§ **What is expected**: Filter the entries below, keeping only lines with "AirflowService".

==================================================

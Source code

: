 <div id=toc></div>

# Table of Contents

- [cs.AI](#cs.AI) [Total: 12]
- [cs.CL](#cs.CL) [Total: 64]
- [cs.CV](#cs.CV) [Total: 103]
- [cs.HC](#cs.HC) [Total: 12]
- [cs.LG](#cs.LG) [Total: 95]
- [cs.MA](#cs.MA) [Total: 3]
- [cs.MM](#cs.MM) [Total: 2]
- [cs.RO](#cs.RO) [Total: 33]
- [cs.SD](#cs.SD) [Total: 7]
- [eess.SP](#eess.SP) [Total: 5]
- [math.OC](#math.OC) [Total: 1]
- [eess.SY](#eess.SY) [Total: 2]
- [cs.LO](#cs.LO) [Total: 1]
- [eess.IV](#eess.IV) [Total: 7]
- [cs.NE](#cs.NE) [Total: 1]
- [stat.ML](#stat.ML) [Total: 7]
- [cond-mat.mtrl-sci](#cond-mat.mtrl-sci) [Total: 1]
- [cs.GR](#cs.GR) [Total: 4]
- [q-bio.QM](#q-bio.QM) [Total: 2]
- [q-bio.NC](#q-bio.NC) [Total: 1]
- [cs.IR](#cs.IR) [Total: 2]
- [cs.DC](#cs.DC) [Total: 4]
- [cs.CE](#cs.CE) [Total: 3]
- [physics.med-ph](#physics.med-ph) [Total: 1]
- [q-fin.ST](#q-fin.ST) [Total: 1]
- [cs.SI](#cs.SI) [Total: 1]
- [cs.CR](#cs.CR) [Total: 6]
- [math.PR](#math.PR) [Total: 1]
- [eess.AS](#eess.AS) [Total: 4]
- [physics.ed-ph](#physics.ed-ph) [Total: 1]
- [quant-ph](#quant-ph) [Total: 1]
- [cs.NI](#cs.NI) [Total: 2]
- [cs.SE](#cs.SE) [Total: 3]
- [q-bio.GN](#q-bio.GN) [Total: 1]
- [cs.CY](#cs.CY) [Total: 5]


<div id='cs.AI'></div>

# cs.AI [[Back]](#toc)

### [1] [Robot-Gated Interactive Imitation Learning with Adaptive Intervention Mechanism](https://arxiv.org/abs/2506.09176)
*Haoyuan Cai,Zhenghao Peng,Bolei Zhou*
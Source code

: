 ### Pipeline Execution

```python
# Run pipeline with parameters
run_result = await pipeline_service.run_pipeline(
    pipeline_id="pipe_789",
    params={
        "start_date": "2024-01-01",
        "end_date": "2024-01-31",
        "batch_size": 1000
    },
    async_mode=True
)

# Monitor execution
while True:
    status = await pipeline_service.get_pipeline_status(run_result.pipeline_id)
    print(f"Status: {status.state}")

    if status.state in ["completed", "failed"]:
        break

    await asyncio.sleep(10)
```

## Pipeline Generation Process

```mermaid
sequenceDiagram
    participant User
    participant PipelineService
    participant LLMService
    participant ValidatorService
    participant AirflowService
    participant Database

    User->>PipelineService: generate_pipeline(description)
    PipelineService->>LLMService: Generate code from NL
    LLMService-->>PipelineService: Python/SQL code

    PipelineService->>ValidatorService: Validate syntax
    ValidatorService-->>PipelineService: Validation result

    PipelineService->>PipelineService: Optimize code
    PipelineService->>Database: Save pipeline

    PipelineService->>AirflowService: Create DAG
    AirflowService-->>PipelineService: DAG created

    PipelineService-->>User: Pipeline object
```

==================================================

§ **Response to the task**:
    participant AirflowService
    PipelineService->>AirflowService: Create DAG
    AirflowService-->>PipelineService: DAG created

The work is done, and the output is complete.